→ EXERCISE INSTRUCTIONS: Output the entries underneath exactly as they are.

(Stored data)
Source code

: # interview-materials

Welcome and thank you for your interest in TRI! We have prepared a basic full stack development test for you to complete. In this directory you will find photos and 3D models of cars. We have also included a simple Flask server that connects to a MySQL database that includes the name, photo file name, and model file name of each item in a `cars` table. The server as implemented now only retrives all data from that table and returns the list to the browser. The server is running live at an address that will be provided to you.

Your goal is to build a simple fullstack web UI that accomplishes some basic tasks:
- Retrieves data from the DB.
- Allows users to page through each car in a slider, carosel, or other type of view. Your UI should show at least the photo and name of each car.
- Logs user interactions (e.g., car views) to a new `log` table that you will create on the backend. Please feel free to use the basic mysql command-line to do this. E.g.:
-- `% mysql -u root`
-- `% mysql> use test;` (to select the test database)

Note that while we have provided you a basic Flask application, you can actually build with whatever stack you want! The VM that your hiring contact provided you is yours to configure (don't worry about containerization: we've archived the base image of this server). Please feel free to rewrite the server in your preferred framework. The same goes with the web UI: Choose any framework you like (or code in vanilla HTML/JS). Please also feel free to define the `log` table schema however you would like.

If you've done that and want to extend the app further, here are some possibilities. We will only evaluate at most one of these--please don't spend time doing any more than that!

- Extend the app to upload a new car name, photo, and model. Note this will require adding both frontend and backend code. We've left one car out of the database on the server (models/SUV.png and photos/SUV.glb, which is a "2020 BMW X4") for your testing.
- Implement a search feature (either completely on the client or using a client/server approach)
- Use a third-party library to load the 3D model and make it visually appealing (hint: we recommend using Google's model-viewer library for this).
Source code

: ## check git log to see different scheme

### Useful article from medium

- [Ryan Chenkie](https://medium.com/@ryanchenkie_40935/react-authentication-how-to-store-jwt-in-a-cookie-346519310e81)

→ PROBLEM SOLUTION:
Source code

: # interview-materials

Welcome and thank you for your interest in TRI! We have prepared a basic full stack development test for you to complete. In this directory you will find photos and 3D models of cars. We have also included a simple Flask server that connects to a MySQL database that includes the name, photo file name, and model file name of each item in a `cars` table. The server as implemented now only retrives all data from that table and returns the list to the browser. The server is running live at an address that will be provided to you.

Your goal is to build a simple fullstack web UI that accomplishes some basic tasks:
- Retrieves data from the DB.
- Allows users to page through each car in a slider, carosel, or other type of view. Your UI should show at least the photo and name of each car.
- Logs user interactions (e.g., car views) to a new `log` table that you will create on the backend. Please feel free to use the basic mysql command-line to do this. E.g.:
-- `% mysql -u root`
-- `% mysql> use test;` (to select the test database)

Note that while we have provided you a basic Flask application, you can actually build with whatever stack you want! The VM that your hiring contact provided you is yours to configure (don't worry about containerization: we've archived the base image of this server). Please feel free to rewrite the server in your preferred framework. The same goes with the web UI: Choose any framework you like (or code in vanilla HTML/JS). Please also feel free to define the `log` table schema however you would like.

If you've done that and want to extend the app further, here are some possibilities. We will only evaluate at most one of these--please don't spend time doing any more than that!

- Extend the app to upload a new car name, photo, and model. Note this will require adding both frontend and backend code. We've left one car out of the database on the server (models/SUV.png and photos/SUV.glb, which is a "2020 BMW X4") for your testing.
- Implement a search feature (either completely on the client or using a client/server approach)
- Use a third-party library to load the 3D model and make it visually appealing (hint: we recommend using Google's model-viewer library for this).
Source code

: ## check git log to see different scheme

### Useful article from medium

- [Ryan Chenkie](https://medium.com/@ryanchenkie_40935/react-authentication-how-to-store-jwt-in-a-cookie-346519310e81)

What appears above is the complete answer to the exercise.